The ECB raised its negative benchmark deposit rate by 50 basis points from minus 0.5% to 0%, lifting the bank's deposit facility out of negative territory for the first time in eight years.
The announcement came as a surprise as the bank had initially hinted that it would hike the rate by 25 basis points only.
The ECB justified the bigger hike by an "updated assessment of inflation risks" and pledged further action possibly as soon as its next meeting in September.
"At our upcoming meetings, further normalization of interest rates will be appropriate," said ECB chief Christine Lagarde.
Moving away from negative interest rates "allows us to make a transition to a meeting-by-meeting approach to our interest rate decisions," Lagarde added.
The ECB targets an inflation rate of 2% as its maximum, but had been keeping its interest rates to historic lows for years. The previous stance was calculated to encourage growth in the eurozone economy battered by several national debt crises, the COVID pandemic, and now, Russia's invasion of Ukraine.
The US Federal Reserve and the Bank of England have already taken action to curb inflation, raising interest rates earlier than the ECB.
The euro's recent plunge to two-decade lows against the US dollar also complicated inflation pressures.
The ECB said that raising the deposit rate would strengthen "the anchoring of inflation expectations."
The bank's previous policy of negative deposit rates effectively penalizes banks for parking money with the ECB overnight. It was aimed to encourage more lending and, therefore, more economic activity, which can also contribute to inflation.

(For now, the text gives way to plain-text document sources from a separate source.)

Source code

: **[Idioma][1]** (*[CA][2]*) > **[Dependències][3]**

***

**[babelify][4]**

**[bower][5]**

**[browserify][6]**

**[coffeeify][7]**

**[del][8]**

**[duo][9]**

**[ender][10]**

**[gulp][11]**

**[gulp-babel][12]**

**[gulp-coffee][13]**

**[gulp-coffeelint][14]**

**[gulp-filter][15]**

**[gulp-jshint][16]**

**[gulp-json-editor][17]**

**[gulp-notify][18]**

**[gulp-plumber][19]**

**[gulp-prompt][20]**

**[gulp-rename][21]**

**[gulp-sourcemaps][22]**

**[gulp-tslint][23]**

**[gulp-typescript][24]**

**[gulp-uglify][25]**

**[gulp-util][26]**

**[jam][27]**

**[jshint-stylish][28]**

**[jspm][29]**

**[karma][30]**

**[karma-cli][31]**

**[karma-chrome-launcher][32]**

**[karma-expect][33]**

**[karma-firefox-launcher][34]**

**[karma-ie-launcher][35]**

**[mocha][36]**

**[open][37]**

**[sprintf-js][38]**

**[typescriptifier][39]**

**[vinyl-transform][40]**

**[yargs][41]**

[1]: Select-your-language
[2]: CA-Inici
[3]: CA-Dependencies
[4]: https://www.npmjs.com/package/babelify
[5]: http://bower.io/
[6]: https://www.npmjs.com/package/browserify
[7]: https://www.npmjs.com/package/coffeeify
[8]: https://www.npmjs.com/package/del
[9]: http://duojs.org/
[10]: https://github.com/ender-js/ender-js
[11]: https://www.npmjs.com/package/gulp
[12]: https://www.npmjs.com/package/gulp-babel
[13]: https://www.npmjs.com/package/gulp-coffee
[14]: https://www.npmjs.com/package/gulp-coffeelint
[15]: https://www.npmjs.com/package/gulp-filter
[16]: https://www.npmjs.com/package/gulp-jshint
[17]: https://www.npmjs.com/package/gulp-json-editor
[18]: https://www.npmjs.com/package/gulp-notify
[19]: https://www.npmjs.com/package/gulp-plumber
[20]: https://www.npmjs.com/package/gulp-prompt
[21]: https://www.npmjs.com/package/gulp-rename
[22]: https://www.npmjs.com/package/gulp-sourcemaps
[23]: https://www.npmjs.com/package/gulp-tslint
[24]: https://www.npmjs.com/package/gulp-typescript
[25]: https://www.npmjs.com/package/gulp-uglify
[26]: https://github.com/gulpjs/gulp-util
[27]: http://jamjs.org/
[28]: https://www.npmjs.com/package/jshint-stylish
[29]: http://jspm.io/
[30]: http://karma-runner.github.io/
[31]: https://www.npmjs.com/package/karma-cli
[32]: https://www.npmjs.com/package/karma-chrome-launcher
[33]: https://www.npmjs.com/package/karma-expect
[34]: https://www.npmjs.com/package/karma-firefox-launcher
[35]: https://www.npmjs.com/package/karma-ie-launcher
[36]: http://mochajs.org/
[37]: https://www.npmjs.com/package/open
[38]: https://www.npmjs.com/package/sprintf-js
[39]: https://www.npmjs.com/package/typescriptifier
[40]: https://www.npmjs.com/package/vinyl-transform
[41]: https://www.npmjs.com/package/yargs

In turn, raising interest rates could help bring down inflation. But higher borrowing costs could also spell trouble for heavily indebted countries like Italy or Spain. To address this, the ECB also unveiled a tool to correct stress in bond markets for indebted eurozone members.
Dubbed the "Transmission Protection Instrument (TPI)," the targeted bond-buying scheme "can be activated to counter unwarranted, disorderly market dynamics that pose a serious threat to the transmission of monetary policy across the euro area," the ECB said.
Meanwhile, Berlin said the ECB's move was in line with its plan to return to a constitutionally enshrined debt brake, which means Germany's federal and state governments were not allowed to run a budget deficit of more than 0.35% of GDP.
"We are experiencing a new economic era," German Finance Minister Christian Lindner said.
The eurozone is facing economic pressure, with hopes of a strong post-pandemic recovery dashed by overstressed supply chains and threats to Europe's energy supply.
For this reason, the ECB had hesitated to raise interest rates despite the rampant inflation.
The interest rate rise also comes as the national unity government in Italy, the second-most indebted eurozone state, seems on the point of collapse.
Investors are concerned about whether Italy is in a position to deal with increased borrowing costs amid the political turmoil.
On a more positive note, the euro currency is rising, partly on the back of news that Russian gas is flowing to Europe again through the Nord Stream 1 pipeline after a 10-day maintenance shutdown.